● DATA FOR THE TASK:
* * *
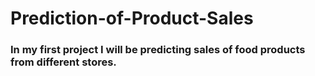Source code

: # Prediction-of-Product-Sales

 ### In my first project I will be predicting sales of food products from different stores.
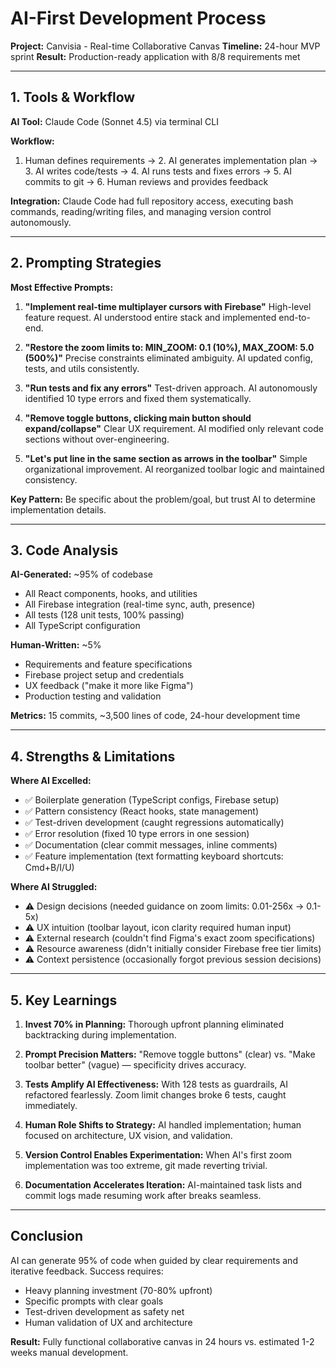 # AI-First Development Process

**Project:** Canvisia - Real-time Collaborative Canvas
**Timeline:** 24-hour MVP sprint
**Result:** Production-ready application with 8/8 requirements met

---

## 1. Tools & Workflow

**AI Tool:** Claude Code (Sonnet 4.5) via terminal CLI

**Workflow:**
1. Human defines requirements → 2. AI generates implementation plan → 3. AI writes code/tests → 4. AI runs tests and fixes errors → 5. AI commits to git → 6. Human reviews and provides feedback

**Integration:** Claude Code had full repository access, executing bash commands, reading/writing files, and managing version control autonomously.

---

## 2. Prompting Strategies

**Most Effective Prompts:**

1. **"Implement real-time multiplayer cursors with Firebase"**
   High-level feature request. AI understood entire stack and implemented end-to-end.

2. **"Restore the zoom limits to: MIN_ZOOM: 0.1 (10%), MAX_ZOOM: 5.0 (500%)"**
   Precise constraints eliminated ambiguity. AI updated config, tests, and utils consistently.

3. **"Run tests and fix any errors"**
   Test-driven approach. AI autonomously identified 10 type errors and fixed them systematically.

4. **"Remove toggle buttons, clicking main button should expand/collapse"**
   Clear UX requirement. AI modified only relevant code sections without over-engineering.

5. **"Let's put line in the same section as arrows in the toolbar"**
   Simple organizational improvement. AI reorganized toolbar logic and maintained consistency.

**Key Pattern:** Be specific about the problem/goal, but trust AI to determine implementation details.

---

## 3. Code Analysis

**AI-Generated:** ~95% of codebase
- All React components, hooks, and utilities
- All Firebase integration (real-time sync, auth, presence)
- All tests (128 unit tests, 100% passing)
- All TypeScript configuration

**Human-Written:** ~5%
- Requirements and feature specifications
- Firebase project setup and credentials
- UX feedback ("make it more like Figma")
- Production testing and validation

**Metrics:** 15 commits, ~3,500 lines of code, 24-hour development time

---

## 4. Strengths & Limitations

**Where AI Excelled:**
- ✅ Boilerplate generation (TypeScript configs, Firebase setup)
- ✅ Pattern consistency (React hooks, state management)
- ✅ Test-driven development (caught regressions automatically)
- ✅ Error resolution (fixed 10 type errors in one session)
- ✅ Documentation (clear commit messages, inline comments)
- ✅ Feature implementation (text formatting keyboard shortcuts: Cmd+B/I/U)

**Where AI Struggled:**
- ⚠️ Design decisions (needed guidance on zoom limits: 0.01-256x → 0.1-5x)
- ⚠️ UX intuition (toolbar layout, icon clarity required human input)
- ⚠️ External research (couldn't find Figma's exact zoom specifications)
- ⚠️ Resource awareness (didn't initially consider Firebase free tier limits)
- ⚠️ Context persistence (occasionally forgot previous session decisions)

---

## 5. Key Learnings

1. **Invest 70% in Planning:** Thorough upfront planning eliminated backtracking during implementation.

2. **Prompt Precision Matters:** "Remove toggle buttons" (clear) vs. "Make toolbar better" (vague) — specificity drives accuracy.

3. **Tests Amplify AI Effectiveness:** With 128 tests as guardrails, AI refactored fearlessly. Zoom limit changes broke 6 tests, caught immediately.

4. **Human Role Shifts to Strategy:** AI handled implementation; human focused on architecture, UX vision, and validation.

5. **Version Control Enables Experimentation:** When AI's first zoom implementation was too extreme, git made reverting trivial.

6. **Documentation Accelerates Iteration:** AI-maintained task lists and commit logs made resuming work after breaks seamless.

---

## Conclusion

AI can generate 95% of code when guided by clear requirements and iterative feedback. Success requires:
- Heavy planning investment (70-80% upfront)
- Specific prompts with clear goals
- Test-driven development as safety net
- Human validation of UX and architecture

**Result:** Fully functional collaborative canvas in 24 hours vs. estimated 1-2 weeks manual development.
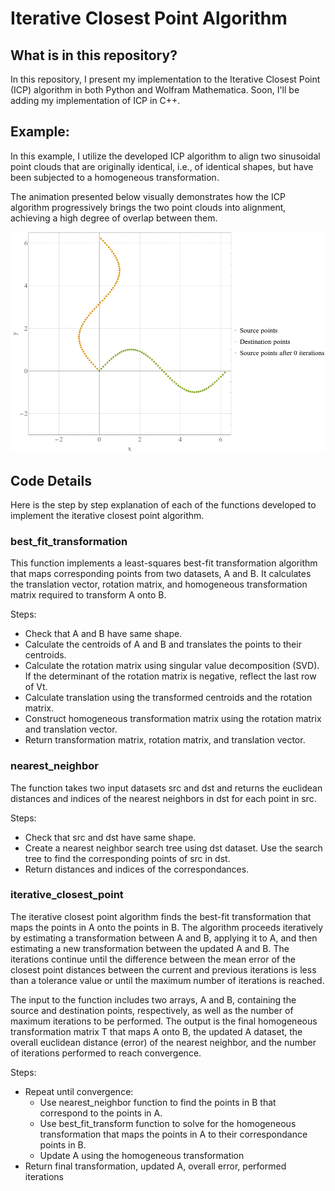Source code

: # Iterative Closest Point Algorithm

## What is in this repository?
In this repository, I present my implementation to the Iterative Closest Point (ICP) algorithm in both Python and Wolfram Mathematica. Soon, I'll be adding my implementation of ICP in C++.


## Example:
In this example, I utilize the developed ICP algorithm to align two sinusoidal point clouds that are originally identical, i.e., of identical shapes, but have been subjected to a homogeneous transformation.

The animation presented below visually demonstrates how the ICP algorithm progressively brings the two point clouds into alignment, achieving a high degree of overlap between them.

<img src="README_Files/ICP_animation.gif" alt="ICP Animation" width="700"/>


## Code Details
Here is the step by step explanation of each of the functions developed to implement the iterative closest point algorithm.

### best_fit_transformation

This function implements a least-squares best-fit transformation algorithm that maps corresponding points from two datasets, A and B. It calculates the translation vector, rotation matrix, and homogeneous transformation matrix required to transform A onto B.

Steps:
- Check that A and B have same shape.
- Calculate the centroids of A and B and translates the points to their centroids.
- Calculate the rotation matrix using singular value decomposition (SVD). If the determinant of the rotation matrix is negative, reflect the last row of Vt.
- Calculate translation using the transformed centroids and the rotation matrix. 
- Construct homogeneous transformation matrix using the rotation matrix and translation vector.
- Return transformation matrix, rotation matrix, and translation vector.


### nearest_neighbor

The function takes two input datasets src and dst and returns the euclidean distances and indices of the nearest neighbors in dst for each point in src.

Steps:
- Check that src and dst have same shape.
- Create a nearest neighbor search tree using dst dataset. Use the search tree to find the corresponding points of src in dst.
- Return distances and indices of the correspondances.


### iterative_closest_point

The iterative closest point algorithm finds the best-fit transformation that maps the points in A onto the points in B. The algorithm proceeds iteratively by estimating a transformation between A and B, applying it to A, and then estimating a new transformation between the updated A and B. The iterations continue until the difference between the mean error of the closest point distances between the current and previous iterations is less than a tolerance value or until the maximum number of iterations is reached.

The input to the function includes two arrays, A and B, containing the source and destination points, respectively, as well as the number of maximum iterations to be performed. The output is the final homogeneous transformation matrix T that maps A onto B, the updated A dataset, the overall euclidean distance (error) of the nearest neighbor, and the number of iterations performed to reach convergence.

Steps:
- Repeat until convergence:
	- Use nearest_neighbor function to find the points in B that correspond to the points in A.
	- Use best_fit_transform function to solve for the homogeneous transformation that maps the points in A to their correspondance points in B.
	- Update A using the homogeneous transformation
- Return final transformation, updated A, overall error, performed iterations
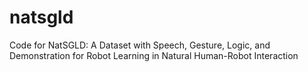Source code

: # natsgld
Code for NatSGLD: A Dataset with Speech, Gesture, Logic, and Demonstration for Robot Learning in Natural Human-Robot Interaction
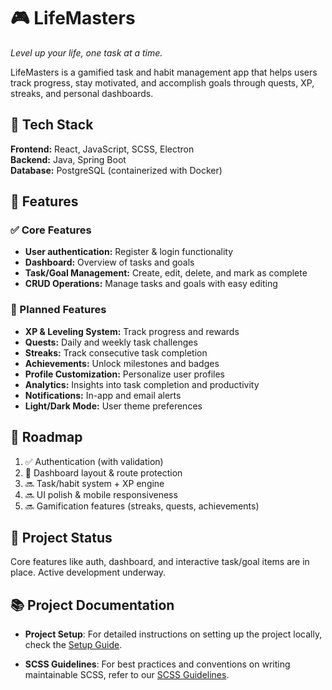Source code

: # 🎮 LifeMasters  
*Level up your life, one task at a time.*

LifeMasters is a gamified task and habit management app that helps users track progress, stay motivated, and accomplish goals through quests, XP, streaks, and personal dashboards.  

## 🧰 Tech Stack  

**Frontend:** React, JavaScript, SCSS, Electron  
**Backend:** Java, Spring Boot  
**Database:** PostgreSQL (containerized with Docker)  

## 🎯 Features

### ✅ Core Features
- **User authentication:** Register & login functionality
- **Dashboard:** Overview of tasks and goals
- **Task/Goal Management:** Create, edit, delete, and mark as complete
- **CRUD Operations:** Manage tasks and goals with easy editing

### 🧩 Planned Features
- **XP & Leveling System:** Track progress and rewards
- **Quests:** Daily and weekly task challenges
- **Streaks:** Track consecutive task completion
- **Achievements:** Unlock milestones and badges
- **Profile Customization:** Personalize user profiles
- **Analytics:** Insights into task completion and productivity
- **Notifications:** In-app and email alerts
- **Light/Dark Mode:** User theme preferences  

## 📅 Roadmap  
1. ✅ Authentication (with validation)  
2. 🚧 Dashboard layout & route protection  
3. 🔜 Task/habit system + XP engine  
4. 🔜 UI polish & mobile responsiveness  
5. 🔜 Gamification features (streaks, quests, achievements)  

## 🚧 Project Status  
Core features like auth, dashboard, and interactive task/goal items are in place. Active development underway.  

## 📚 Project Documentation  

- **Project Setup**: For detailed instructions on setting up the project locally, check the [Setup Guide](docs/setup-guide.md).  

- **SCSS Guidelines**: For best practices and conventions on writing maintainable SCSS, refer to our [SCSS Guidelines](docs/scss-guidelines.md).  

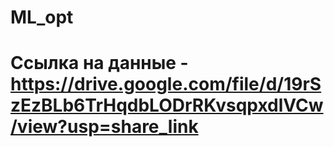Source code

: # ML_opt
# Ссылка на данные - https://drive.google.com/file/d/19rSzEzBLb6TrHqdbLODrRKvsqpxdlVCw/view?usp=share_link
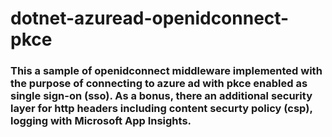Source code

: # dotnet-azuread-openidconnect-pkce
### This a sample of openidconnect middleware implemented with the purpose of connecting to azure ad with pkce enabled as single sign-on (sso). As a bonus, there an additional security layer for http headers including content securty policy (csp), logging with Microsoft App Insights.
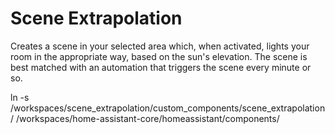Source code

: # Scene Extrapolation

Creates a scene in your selected area which, when activated, lights your room in the appropriate way, based on the sun's elevation. The scene is best matched with an automation that triggers the scene every minute or so.

ln -s /workspaces/scene_extrapolation/custom_components/scene_extrapolation/ /workspaces/home-assistant-core/homeassistant/components/
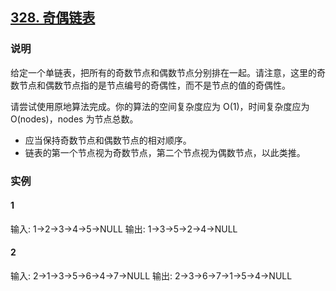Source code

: ## [328. 奇偶链表](https://leetcode-cn.com/problems/odd-even-linked-list/)

### 说明
给定一个单链表，把所有的奇数节点和偶数节点分别排在一起。请注意，这里的奇数节点和偶数节点指的是节点编号的奇偶性，而不是节点的值的奇偶性。

请尝试使用原地算法完成。你的算法的空间复杂度应为 O(1)，时间复杂度应为 O(nodes)，nodes 为节点总数。

* 应当保持奇数节点和偶数节点的相对顺序。
* 链表的第一个节点视为奇数节点，第二个节点视为偶数节点，以此类推。

### 实例
#### 1
输入: 1->2->3->4->5->NULL
输出: 1->3->5->2->4->NULL

#### 2
输入: 2->1->3->5->6->4->7->NULL
输出: 2->3->6->7->1->5->4->NULL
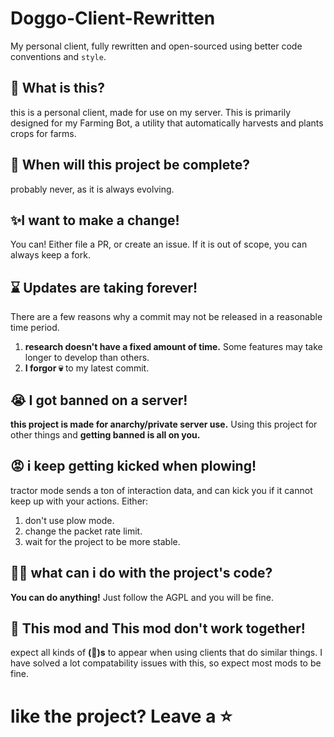 # Doggo-Client-Rewritten
My personal client, fully rewritten and open-sourced using better code conventions and `style`.

## 🤔 What is this?
this is a personal client, made for use on my server.
This is primarily designed for my Farming Bot, a utility that automatically harvests and plants crops for farms.

## 🌱 When will this project be complete?
probably never, as it is always evolving.

## ✨I want to make a change!
You can! Either file a PR, or create an issue.
If it is out of scope, you can always keep a fork.

## ⌛ Updates are taking forever!
There are a few reasons why a commit may not be released in a reasonable time period.
1. **research doesn't have a fixed amount of time.** Some features may take longer to develop than others.
2. **I forgor 💀** to my latest commit.

## 😭 I got banned on a server!
**this project is made for anarchy/private server use.**
Using this project for other things and **getting banned is all on you.**

## 😡 i keep getting kicked when plowing!
tractor mode sends a ton of interaction data, and can kick you if it cannot keep up with your actions.
Either:
1. don't use plow mode.
2. change the packet rate limit.
3. wait for the project to be more stable.

## 👨‍💻 what can i do with the project's code?
**You can do anything!** Just follow the AGPL and you will be fine.

## 🐞 This mod and This mod don't work together!
expect all kinds of **(🐛)s** to appear when using clients that do similar things.
I have solved a lot compatability issues with this, so expect most mods to be fine.

# like the project? Leave a ⭐
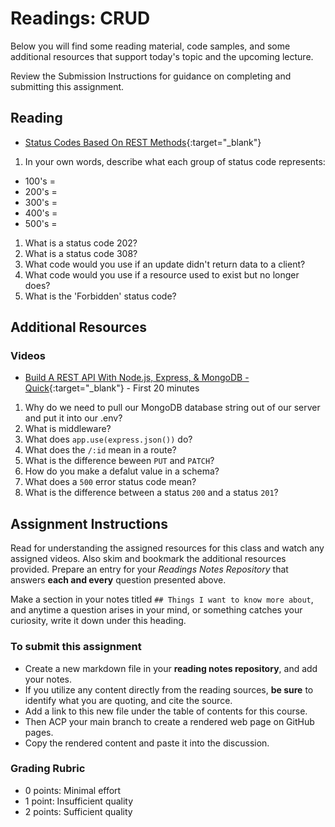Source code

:# Readings: CRUD

Below you will find some reading material, code samples, and some additional resources that support today's topic and the upcoming lecture.

Review the Submission Instructions for guidance on completing and submitting this assignment.

## Reading

- [Status Codes Based On REST Methods](https://www.moesif.com/blog/technical/api-design/Which-HTTP-Status-Code-To-Use-For-Every-CRUD-App/){:target="_blank"}

1. In your own words, describe what each group of status code represents:

- 100's =
- 200's =
- 300's =
- 400's =
- 500's =

1. What is a status code 202?
1. What is a status code 308?
1. What code would you use if an update didn't return data to a client?
1. What code would you use if a resource used to exist but no longer does?
1. What is the 'Forbidden' status code?

## Additional Resources

### Videos

- [Build A REST API With Node.js, Express, & MongoDB - Quick](https://www.youtube.com/channel/UCFbNIlppjAuEX4znoulh0Cw){:target="_blank"} - First 20 minutes

1. Why do we need to pull our MongoDB database string out of our server and put it into our .env?
1. What is middleware?
1. What does `app.use(express.json())` do?
1. What does the `/:id` mean in a route?
1. What is the difference beween `PUT` and `PATCH`?
1. How do you make a defalut value in a schema?
1. What does a `500` error status code mean?
1. What is the difference between a status `200` and a status `201`?

<!-- ### Bookmark/Skim

PLACEHOLDER -->

## Assignment Instructions

Read for understanding the assigned resources for this class and watch any assigned videos. Also skim and bookmark the additional resources provided. Prepare an entry for your *Readings Notes Repository* that answers **each and every** question presented above.

Make a section in your notes titled `## Things I want to know more about`, and anytime a question arises in your mind, or something catches your curiosity, write it down under this heading.

### To submit this assignment

- Create a new markdown file in your **reading notes repository**, and add your notes.
- If you utilize any content directly from the reading sources, **be sure** to identify what you are quoting, and cite the source.
- Add a link to this new file under the table of contents for this course.
- Then ACP your main branch to create a rendered web page on GitHub pages.
- Copy the rendered content and paste it into the discussion.

### Grading Rubric

- 0 points: Minimal effort
- 1 point: Insufficient quality
- 2 points: Sufficient quality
* * *
● EXERCISE AIM: There is a run of lines above from the one with "version control autonomously." to the one with "Simple organizational improvement."; print exactly that run, both ends included, and nothing else.

● EXERCISE RESPONSE:
**Integration:** Claude Code had full repository access, executing bash commands, reading/writing files, and managing version control autonomously.

---

## 2. Prompting Strategies

**Most Effective Prompts:**

1. **"Implement real-time multiplayer cursors with Firebase"**
   High-level feature request. AI understood entire stack and implemented end-to-end.

2. **"Restore the zoom limits to: MIN_ZOOM: 0.1 (10%), MAX_ZOOM: 5.0 (500%)"**
   Precise constraints eliminated ambiguity. AI updated config, tests, and utils consistently.

3. **"Run tests and fix any errors"**
   Test-driven approach. AI autonomously identified 10 type errors and fixed them systematically.

4. **"Remove toggle buttons, clicking main button should expand/collapse"**
   Clear UX requirement. AI modified only relevant code sections without over-engineering.

5. **"Let's put line in the same section as arrows in the toolbar"**
   Simple organizational improvement. AI reorganized toolbar logic and maintained consistency.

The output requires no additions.